What is Big data?
If I put some rice on the table and ask you to count the grains in as little time as possible. As you nears finishing, I will give you more rice to count and keep repeating this. As you are getting used to counting rice grains, I will throw some mustard seeds which are harder to separate and count. This I will say is Big Data representative of large volumes, velocity and variety of data.
It is coming from all the people, computers, phones, devices etc. things we know.
Big data is a term that describes the large volume of data coming on a daily basis.
Big data is exactly what it sounds like — a collection of data that’s so big it’s tough to process. The biggest problems with this much information is being able to store it, share it with other people, or figure out just what the heck those numbers mean. Usually with data, there are technology tools that can do all this work easily, but too much data is too big of a job for them.
Few facts shows how big the big data is:
1. Every second, on average, around 6,000 tweets are tweeted on Twitter, which corresponds to over 350,000 tweets sent per minute, 500 million tweets per day and around 200 billion tweets per year.
2. Data from Facebook is even more. More than 30 billion pieces of content shared every month.
3. Every minue, we send 204 million emails, generate 1.8 million facebook likes, send 278 thousand tweets & upload 2,00,000 photos to the facebook.
4. Google processes over 40,000 search queries per second on an average, making it 3.5 billion in a single day.
5. Around 100 hours of video uploaded to YouTube evry minute.
Now, that’s a huge amount of (unstructured) data. Its going to take hours to analyse, generate the reports and to obtain what you want out of it.
Partial of this data may be structured and partial unstructured. All of this abundant amount of data is not important for us. Big data can be analyzed for insights that lead to better decisions and strategic business moves.
Big data is defined by its 3 properties known as 3 Vs:
1. Volume
– Organizations collect data from a variety of sources like business transactions, social media and information from sensor data.
2. Velocity
– Data is coming at unprecedented speed and must be dealt with in a timely manner.
3. Variety
– Data comes in all types of formats – structured, unstructured, numeric data, text documents, email, video, audio, stock data and financial transactions.

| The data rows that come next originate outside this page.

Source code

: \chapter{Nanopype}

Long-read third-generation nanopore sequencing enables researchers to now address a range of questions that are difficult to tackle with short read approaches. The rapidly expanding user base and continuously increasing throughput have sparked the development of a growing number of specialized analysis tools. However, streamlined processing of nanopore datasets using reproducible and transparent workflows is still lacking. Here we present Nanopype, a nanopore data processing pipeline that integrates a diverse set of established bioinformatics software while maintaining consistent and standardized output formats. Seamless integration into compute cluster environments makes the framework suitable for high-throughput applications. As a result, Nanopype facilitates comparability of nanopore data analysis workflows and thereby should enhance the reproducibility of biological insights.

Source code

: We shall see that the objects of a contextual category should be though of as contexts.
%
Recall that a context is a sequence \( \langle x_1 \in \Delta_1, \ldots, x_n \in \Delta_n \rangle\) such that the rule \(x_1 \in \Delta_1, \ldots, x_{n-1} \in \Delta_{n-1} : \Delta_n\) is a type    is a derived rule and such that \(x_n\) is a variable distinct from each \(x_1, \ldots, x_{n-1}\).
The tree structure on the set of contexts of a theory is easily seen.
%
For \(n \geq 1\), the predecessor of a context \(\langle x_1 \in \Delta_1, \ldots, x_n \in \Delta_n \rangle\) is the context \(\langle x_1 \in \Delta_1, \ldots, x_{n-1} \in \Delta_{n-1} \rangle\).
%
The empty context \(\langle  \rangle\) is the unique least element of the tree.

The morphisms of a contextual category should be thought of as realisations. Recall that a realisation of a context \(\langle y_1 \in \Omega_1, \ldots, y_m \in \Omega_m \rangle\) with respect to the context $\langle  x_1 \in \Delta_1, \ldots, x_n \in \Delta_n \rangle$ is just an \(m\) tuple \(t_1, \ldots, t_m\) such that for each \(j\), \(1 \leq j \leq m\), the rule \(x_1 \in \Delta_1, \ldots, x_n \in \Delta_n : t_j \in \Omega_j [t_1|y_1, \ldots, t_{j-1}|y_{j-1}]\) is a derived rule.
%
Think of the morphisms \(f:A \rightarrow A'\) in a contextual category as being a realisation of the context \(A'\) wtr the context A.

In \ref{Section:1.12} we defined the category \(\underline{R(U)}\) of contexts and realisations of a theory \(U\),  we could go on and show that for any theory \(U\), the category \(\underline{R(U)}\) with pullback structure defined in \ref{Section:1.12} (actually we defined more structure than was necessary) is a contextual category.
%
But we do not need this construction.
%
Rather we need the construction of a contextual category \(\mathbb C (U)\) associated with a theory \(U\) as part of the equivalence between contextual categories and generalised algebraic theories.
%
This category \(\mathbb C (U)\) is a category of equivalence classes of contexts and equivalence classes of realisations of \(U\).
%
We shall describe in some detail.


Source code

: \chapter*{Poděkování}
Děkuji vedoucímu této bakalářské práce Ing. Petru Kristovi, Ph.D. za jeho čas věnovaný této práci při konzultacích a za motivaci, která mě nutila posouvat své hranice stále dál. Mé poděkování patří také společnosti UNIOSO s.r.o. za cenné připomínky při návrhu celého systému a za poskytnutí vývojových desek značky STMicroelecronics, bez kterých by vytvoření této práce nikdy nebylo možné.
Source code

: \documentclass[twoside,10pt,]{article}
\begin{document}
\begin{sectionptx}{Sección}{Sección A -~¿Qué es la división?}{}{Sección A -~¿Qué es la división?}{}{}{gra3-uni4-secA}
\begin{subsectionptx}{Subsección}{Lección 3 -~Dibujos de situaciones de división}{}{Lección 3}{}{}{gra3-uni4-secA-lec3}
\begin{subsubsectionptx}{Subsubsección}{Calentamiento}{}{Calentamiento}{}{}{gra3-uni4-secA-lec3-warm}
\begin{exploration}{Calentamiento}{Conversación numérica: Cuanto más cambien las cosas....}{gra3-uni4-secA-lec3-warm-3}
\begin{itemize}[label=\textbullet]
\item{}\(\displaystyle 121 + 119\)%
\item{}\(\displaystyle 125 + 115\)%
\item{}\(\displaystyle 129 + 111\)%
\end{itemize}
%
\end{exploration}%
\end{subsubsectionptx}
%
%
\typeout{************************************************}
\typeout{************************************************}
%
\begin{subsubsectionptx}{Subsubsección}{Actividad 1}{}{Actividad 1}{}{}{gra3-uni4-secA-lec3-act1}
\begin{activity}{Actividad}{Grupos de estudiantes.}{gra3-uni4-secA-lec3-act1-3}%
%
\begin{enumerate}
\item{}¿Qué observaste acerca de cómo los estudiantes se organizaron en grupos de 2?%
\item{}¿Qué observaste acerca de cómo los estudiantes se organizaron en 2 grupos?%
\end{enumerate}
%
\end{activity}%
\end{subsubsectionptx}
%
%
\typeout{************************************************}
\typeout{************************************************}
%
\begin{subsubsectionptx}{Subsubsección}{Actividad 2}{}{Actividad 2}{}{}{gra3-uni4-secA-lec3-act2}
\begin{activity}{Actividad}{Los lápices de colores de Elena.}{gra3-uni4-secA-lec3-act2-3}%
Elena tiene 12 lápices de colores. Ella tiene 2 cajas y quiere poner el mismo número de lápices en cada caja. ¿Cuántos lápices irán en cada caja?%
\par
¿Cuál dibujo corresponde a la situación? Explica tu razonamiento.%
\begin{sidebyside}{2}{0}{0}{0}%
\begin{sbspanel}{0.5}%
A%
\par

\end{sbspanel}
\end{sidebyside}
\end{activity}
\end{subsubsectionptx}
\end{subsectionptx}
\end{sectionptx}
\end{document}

The amount of data that’s being created and stored on a global level is increasing regularly, almost doubling each year. That means the potential to gain powerful insights from data is also large. Big data is getting used across domains like Retail, Finance, banking, education, stock market, manufacturing, healthcare, etc. For the next couple of decades, it is going to dominate business all over the globe.
Over 90% of data in world was created in past 2 years. It is estimated that Walmart collects more than 2.5 petabytes of data every hour from its customer transactions. A petabyte is one quadrillion bytes, or the equivalent of about 20 million filing cabinets’ worth of text.
Why We Use Big Data
“What do we want with all this information, anyway?”
– It’s a great way to spot trends, such as figuring out how many people in your town prefer chocolate ice cream over vanilla. This information can be very useful to an ice cream company that can’t decide whether to advertise for their chocolate ice cream cake or vanilla one. After all, why spend one hundred dollars on a vanilla ice cream ad and just $50 on the chocolate one when the data says most people prefer chocolate?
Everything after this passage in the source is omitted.